1.4 -     As reformas processuais introduzidas no ordenamento e o advento da Lei nº 12.403

 O nosso ordenamento jurídico sofreu ao longo dos anos diversas modificações. Tais modificações destinaram-se a abrandar as penas, bem como a garantir mais direitos, restringindo a duração e crueldade com que estas eram aplicadas.

 As lentas reformas processuais introduzidas no nosso ordenamento estão intimamente ligadas a uma tendência moderna, que vislumbra o abrandamento do rigor punitivo do Estado e uma postura garantidora.

 Nesse contexto foi editada a Lei nº 12.403, em 4 (quatro) de maio do corrente ano, alterando dispositivos do Código de Processo Penal relativos à prisão processual, fiança, liberdade provisória e demais medidas cautelares.

 Sob as reformas processuais modernas, Guilherme de Souza Nucci aborda:

“As reformas processuais penais vêm sendo feitas gradativamente, desde o advento das Leis 11.689/2008, 11.690/2008, 11.719/2008 e 11.900/2009, até atingir, hoje, a Lei 12.403/2011. As anteriores cuidaram de júri, provas, procedimentos, videoconferências e outros temas, provocando várias modificações, que estão sendo testadas na prática, já causando problemas e conflitos, a serem solucionados pela jurisprudência. Algumas dessas reformas, entretanto, aprimoraram o processo penal e deram maior efetividade à realização de justiça. Outras, infelizmente, deixaram a desejar, provocando mais desgaste do que solução”. (NUCCI, 2011, p.9)

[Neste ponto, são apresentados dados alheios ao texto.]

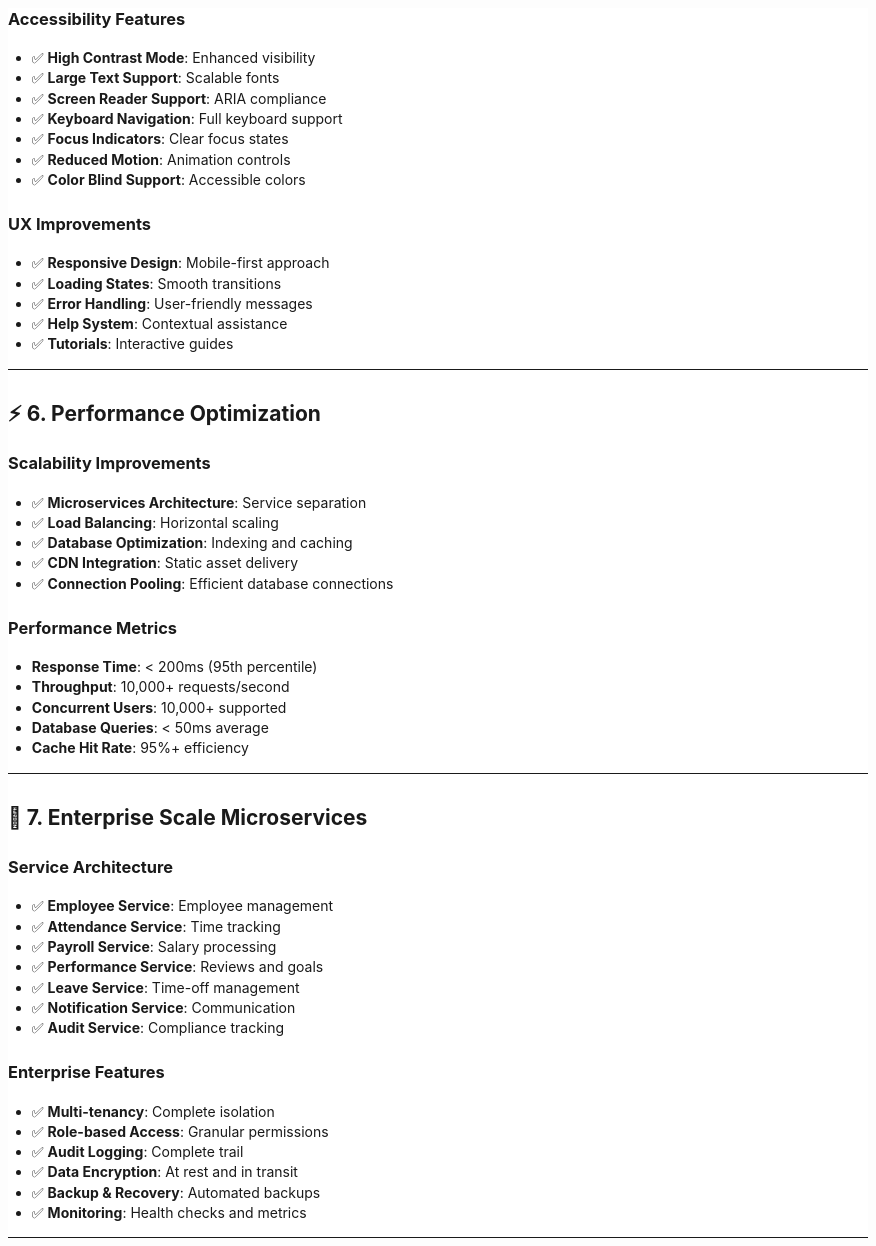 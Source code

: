 ### Accessibility Features
- ✅ **High Contrast Mode**: Enhanced visibility
- ✅ **Large Text Support**: Scalable fonts
- ✅ **Screen Reader Support**: ARIA compliance
- ✅ **Keyboard Navigation**: Full keyboard support
- ✅ **Focus Indicators**: Clear focus states
- ✅ **Reduced Motion**: Animation controls
- ✅ **Color Blind Support**: Accessible colors

### UX Improvements
- ✅ **Responsive Design**: Mobile-first approach
- ✅ **Loading States**: Smooth transitions
- ✅ **Error Handling**: User-friendly messages
- ✅ **Help System**: Contextual assistance
- ✅ **Tutorials**: Interactive guides

---

## ⚡ **6. Performance Optimization**

### Scalability Improvements
- ✅ **Microservices Architecture**: Service separation
- ✅ **Load Balancing**: Horizontal scaling
- ✅ **Database Optimization**: Indexing and caching
- ✅ **CDN Integration**: Static asset delivery
- ✅ **Connection Pooling**: Efficient database connections

### Performance Metrics
- **Response Time**: < 200ms (95th percentile)
- **Throughput**: 10,000+ requests/second
- **Concurrent Users**: 10,000+ supported
- **Database Queries**: < 50ms average
- **Cache Hit Rate**: 95%+ efficiency

---

## 🏢 **7. Enterprise Scale Microservices**

### Service Architecture
- ✅ **Employee Service**: Employee management
- ✅ **Attendance Service**: Time tracking
- ✅ **Payroll Service**: Salary processing
- ✅ **Performance Service**: Reviews and goals
- ✅ **Leave Service**: Time-off management
- ✅ **Notification Service**: Communication
- ✅ **Audit Service**: Compliance tracking

### Enterprise Features
- ✅ **Multi-tenancy**: Complete isolation
- ✅ **Role-based Access**: Granular permissions
- ✅ **Audit Logging**: Complete trail
- ✅ **Data Encryption**: At rest and in transit
- ✅ **Backup & Recovery**: Automated backups
- ✅ **Monitoring**: Health checks and metrics

--- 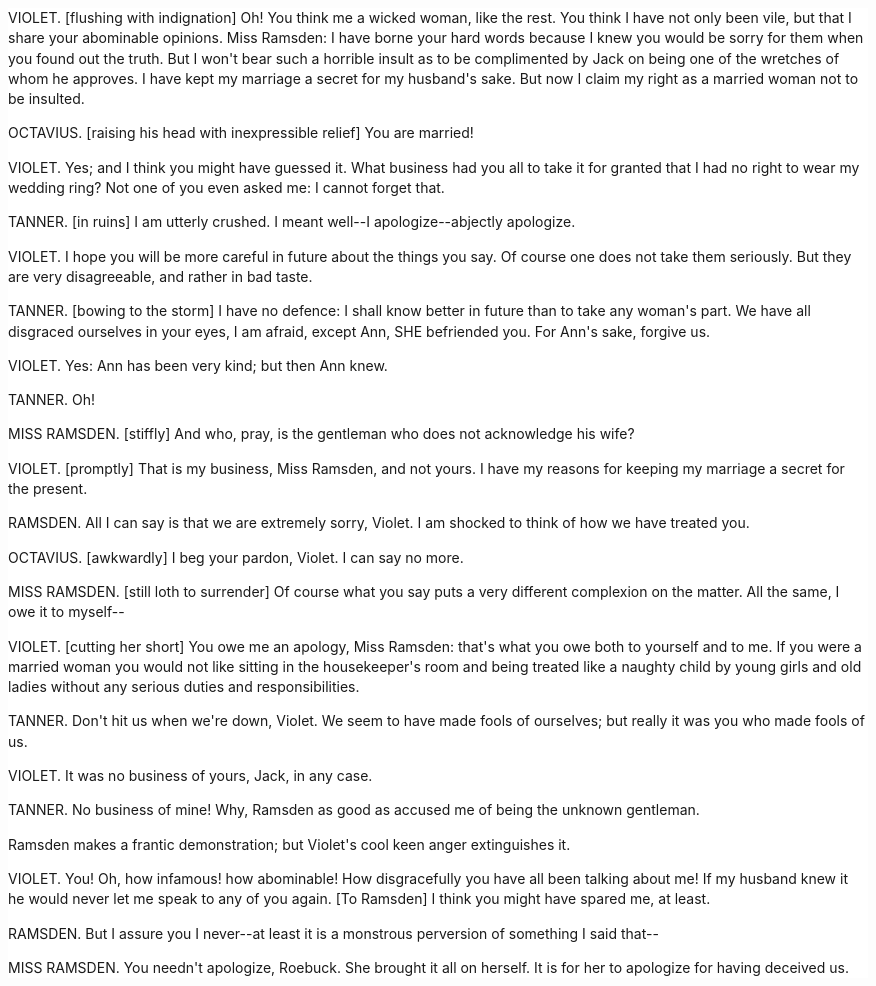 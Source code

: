 VIOLET. [flushing with indignation] Oh! You think me a wicked woman, like the rest. You think I have not only been vile, but that I share your abominable opinions. Miss Ramsden: I have borne your hard words because I knew you would be sorry for them when you found out the truth. But I won't bear such a horrible insult as to be complimented by Jack on being one of the wretches of whom he approves. I have kept my marriage a secret for my husband's sake. But now I claim my right as a married woman not to be insulted.

OCTAVIUS. [raising his head with inexpressible relief] You are married!

VIOLET. Yes; and I think you might have guessed it. What business had you all to take it for granted that I had no right to wear my wedding ring? Not one of you even asked me: I cannot forget that.

TANNER. [in ruins] I am utterly crushed. I meant well--I apologize--abjectly apologize.

VIOLET. I hope you will be more careful in future about the things you say. Of course one does not take them seriously. But they are very disagreeable, and rather in bad taste.

TANNER. [bowing to the storm] I have no defence: I shall know better in future than to take any woman's part. We have all disgraced ourselves in your eyes, I am afraid, except Ann, SHE befriended you. For Ann's sake, forgive us.

VIOLET. Yes: Ann has been very kind; but then Ann knew.

TANNER. Oh!

MISS RAMSDEN. [stiffly] And who, pray, is the gentleman who does not acknowledge his wife?

VIOLET. [promptly] That is my business, Miss Ramsden, and not yours. I have my reasons for keeping my marriage a secret for the present.

RAMSDEN. All I can say is that we are extremely sorry, Violet. I am shocked to think of how we have treated you.

OCTAVIUS. [awkwardly] I beg your pardon, Violet. I can say no more.

MISS RAMSDEN. [still loth to surrender] Of course what you say puts a very different complexion on the matter. All the same, I owe it to myself--

VIOLET. [cutting her short] You owe me an apology, Miss Ramsden: that's what you owe both to yourself and to me. If you were a married woman you would not like sitting in the housekeeper's room and being treated like a naughty child by young girls and old ladies without any serious duties and responsibilities.

TANNER. Don't hit us when we're down, Violet. We seem to have made fools of ourselves; but really it was you who made fools of us.

VIOLET. It was no business of yours, Jack, in any case.

TANNER. No business of mine! Why, Ramsden as good as accused me of being the unknown gentleman.

Ramsden makes a frantic demonstration; but Violet's cool keen anger extinguishes it.

VIOLET. You! Oh, how infamous! how abominable! How disgracefully you have all been talking about me! If my husband knew it he would never let me speak to any of you again. [To Ramsden] I think you might have spared me, at least.

RAMSDEN. But I assure you I never--at least it is a monstrous perversion of something I said that--

MISS RAMSDEN. You needn't apologize, Roebuck. She brought it all on herself. It is for her to apologize for having deceived us.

A chamada Lei da Fiança ou Lei das Medidas Cautelares estabelece uma pauta de valores a ser seguida pelo magistrado na hora de escolher a medida a ser imposta. Dentre esta pauta de valores a prisão se encontra como última opção, tornando-a uma medida de evidente caráter excepcional, devendo ser preferível a adoção de outra medida cautelar.

 Dessa forma, o texto cria nove medidas cautelares positivadas no art. 319 do Código de Processo Penal, com o escopo de limitar os direitos do acusado e evitar que este torne a infringir a lei. As medidas cautelares devem ser adotadas com prioridade sobre a prisão. Nota-se o caráter apenas subsidiário que a lei confere a prisão, esta deve ser utilizada apenas como ultima alternativa cautelar que o Estado pode se valer para salvaguardar a utilidade do processo.

 O estabelecimento de uma pauta de valores a ser seguida pelo magistrado antes da decretação da prisão preventiva obriga que este observe se há qualquer medida menos gravosa a ser aplicada ao acusado.   

 Vemos, portanto, que a concepção de pena acompanha a humanidade desde o seu nascimento, porém o quantum e o bem sob o qual recai esta sofreram ao longo dos tempos mudanças, acompanhando a evolução da própria concepção de ser do homem.

 O corpo humano deixou de ser o suporte para a aplicação das sanções, que eram deveras cruéis e impiedosas e o bem a ser punido passou então a liberdade e alguns direitos.

Os códigos ganharam cada vez mais o caráter humanitário e garantista, prevendo vários direito dos presos e deveres a serem observados por parte do Estado.

 Seguindo essa tendência moderna, a Lei nº 12403, reforça esse entendimento no sentido de abrandamento das medidas penais, trazendo mudanças que poderão significar grande problemática, pois se o Estado não se amparar dos instrumentos necessários ao controle dos presos que retornarão para a convivência em sociedade, esta pode vir a se tornar, acredita-se, ainda mais perigosa e instável.